研究テーマ:琵琶湖流域における淡水魚の生活史生態~成長段階による移動と環境改変に対する応答

水界の動物を対象に、多様な動物群集の成立要因、ならびに人為的活動とそれに対する動物群集の応答について、各種各個体の具体的な場所利用に注目しながら研究を進めている。これらの研究は、近年社会的に必然のことになってきた生物多様性あるいは自然環境の保全や復元の技術開発の基礎となるものである。
琵琶湖に限らず、あらゆる水系において人為作用に伴って生物群集は変化する。とくに、水を使う水田農耕が発達してきた日本では、水田という浅い湿地、その周囲の用排水路網、ため池などの人為的水系が平野部から山麓部まで広がり、天然の湿地に代わって、一群の生物群集を保ってきたばかりでなく、人による水系の維持管理が、ある種の環境撹乱作用に相当し、それによってむしろ多様な生物群集が保たれてきたようである。
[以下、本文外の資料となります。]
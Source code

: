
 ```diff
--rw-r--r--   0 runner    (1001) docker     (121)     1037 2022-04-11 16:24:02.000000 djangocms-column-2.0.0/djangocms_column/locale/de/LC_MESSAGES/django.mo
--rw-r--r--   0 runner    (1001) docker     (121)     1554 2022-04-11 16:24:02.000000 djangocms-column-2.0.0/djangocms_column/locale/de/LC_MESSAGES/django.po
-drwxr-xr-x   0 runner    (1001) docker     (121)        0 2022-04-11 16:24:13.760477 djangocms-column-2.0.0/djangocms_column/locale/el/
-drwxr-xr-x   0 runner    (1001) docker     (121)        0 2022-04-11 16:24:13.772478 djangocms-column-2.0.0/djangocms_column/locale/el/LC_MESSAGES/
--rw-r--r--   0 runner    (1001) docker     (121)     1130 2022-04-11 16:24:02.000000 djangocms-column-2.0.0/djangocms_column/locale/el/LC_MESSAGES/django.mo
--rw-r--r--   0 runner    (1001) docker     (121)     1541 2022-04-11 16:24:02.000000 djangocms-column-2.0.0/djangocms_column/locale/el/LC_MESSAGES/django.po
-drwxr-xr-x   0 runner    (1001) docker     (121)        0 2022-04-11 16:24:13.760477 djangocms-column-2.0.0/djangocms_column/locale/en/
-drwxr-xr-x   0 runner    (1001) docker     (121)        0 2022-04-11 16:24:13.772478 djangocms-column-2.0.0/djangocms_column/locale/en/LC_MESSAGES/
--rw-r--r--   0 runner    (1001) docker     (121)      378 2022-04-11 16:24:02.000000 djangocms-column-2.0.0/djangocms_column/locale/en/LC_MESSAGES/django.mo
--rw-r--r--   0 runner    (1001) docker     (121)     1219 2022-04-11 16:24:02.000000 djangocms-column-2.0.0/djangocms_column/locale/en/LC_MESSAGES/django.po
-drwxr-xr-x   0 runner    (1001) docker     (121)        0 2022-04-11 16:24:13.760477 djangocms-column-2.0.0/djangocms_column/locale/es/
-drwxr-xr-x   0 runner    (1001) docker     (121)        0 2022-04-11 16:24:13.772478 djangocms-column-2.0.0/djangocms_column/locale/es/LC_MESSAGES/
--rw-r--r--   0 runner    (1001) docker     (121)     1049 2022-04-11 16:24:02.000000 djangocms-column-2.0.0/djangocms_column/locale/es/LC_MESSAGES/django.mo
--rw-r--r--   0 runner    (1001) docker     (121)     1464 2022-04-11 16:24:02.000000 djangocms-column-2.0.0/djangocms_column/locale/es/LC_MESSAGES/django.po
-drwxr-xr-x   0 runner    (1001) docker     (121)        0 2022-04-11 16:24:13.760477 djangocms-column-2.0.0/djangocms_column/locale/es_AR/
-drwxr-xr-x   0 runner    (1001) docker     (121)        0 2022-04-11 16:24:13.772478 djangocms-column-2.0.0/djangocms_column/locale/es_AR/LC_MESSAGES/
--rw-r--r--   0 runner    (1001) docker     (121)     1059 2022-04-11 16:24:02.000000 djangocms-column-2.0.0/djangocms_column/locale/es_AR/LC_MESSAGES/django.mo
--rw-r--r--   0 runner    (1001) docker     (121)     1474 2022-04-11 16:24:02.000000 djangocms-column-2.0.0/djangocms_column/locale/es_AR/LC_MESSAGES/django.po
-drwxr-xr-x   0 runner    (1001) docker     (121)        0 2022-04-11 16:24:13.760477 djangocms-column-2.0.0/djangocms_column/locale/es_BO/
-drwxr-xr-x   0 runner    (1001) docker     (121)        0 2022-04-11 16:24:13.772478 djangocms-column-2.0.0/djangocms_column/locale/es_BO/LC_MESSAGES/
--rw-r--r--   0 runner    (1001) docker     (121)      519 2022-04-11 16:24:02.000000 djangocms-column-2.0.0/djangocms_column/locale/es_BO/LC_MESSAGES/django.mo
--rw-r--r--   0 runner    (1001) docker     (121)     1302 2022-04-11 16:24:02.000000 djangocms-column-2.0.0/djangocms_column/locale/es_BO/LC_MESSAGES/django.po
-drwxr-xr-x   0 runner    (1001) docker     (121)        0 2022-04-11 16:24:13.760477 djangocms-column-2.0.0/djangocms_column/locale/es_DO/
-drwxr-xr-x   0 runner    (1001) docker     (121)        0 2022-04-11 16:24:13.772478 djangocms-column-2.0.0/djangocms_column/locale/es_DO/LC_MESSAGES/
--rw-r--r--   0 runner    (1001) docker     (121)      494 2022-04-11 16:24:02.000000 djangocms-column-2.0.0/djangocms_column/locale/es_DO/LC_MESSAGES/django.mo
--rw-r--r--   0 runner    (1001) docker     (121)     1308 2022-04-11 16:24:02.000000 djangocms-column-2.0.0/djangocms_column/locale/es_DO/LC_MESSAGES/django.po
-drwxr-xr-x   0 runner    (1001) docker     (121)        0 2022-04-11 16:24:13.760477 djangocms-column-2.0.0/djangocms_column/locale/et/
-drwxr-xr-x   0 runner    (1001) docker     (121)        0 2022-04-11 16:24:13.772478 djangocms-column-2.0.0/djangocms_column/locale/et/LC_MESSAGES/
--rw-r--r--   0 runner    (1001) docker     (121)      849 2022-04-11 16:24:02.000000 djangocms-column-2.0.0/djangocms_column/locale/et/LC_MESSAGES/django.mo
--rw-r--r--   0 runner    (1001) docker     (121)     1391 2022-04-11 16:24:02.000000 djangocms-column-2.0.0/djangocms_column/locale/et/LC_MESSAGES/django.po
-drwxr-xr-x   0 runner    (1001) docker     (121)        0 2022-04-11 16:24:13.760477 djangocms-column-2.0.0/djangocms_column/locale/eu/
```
ホタルや小魚類の多くはそのような場所に依存して暮らしてきた。そのような意図せざる人の営みと生物の応答について、さらにそのような自然環境の中ではぐくまれてきた自然に関する文化についても研究を進めている。

冬のバイカル湖にて。結氷下の潜水調査は危険だがファンタスティックである。

冬のバイカル湖にて。結氷下の潜水調査は危険だがファンタスティックである。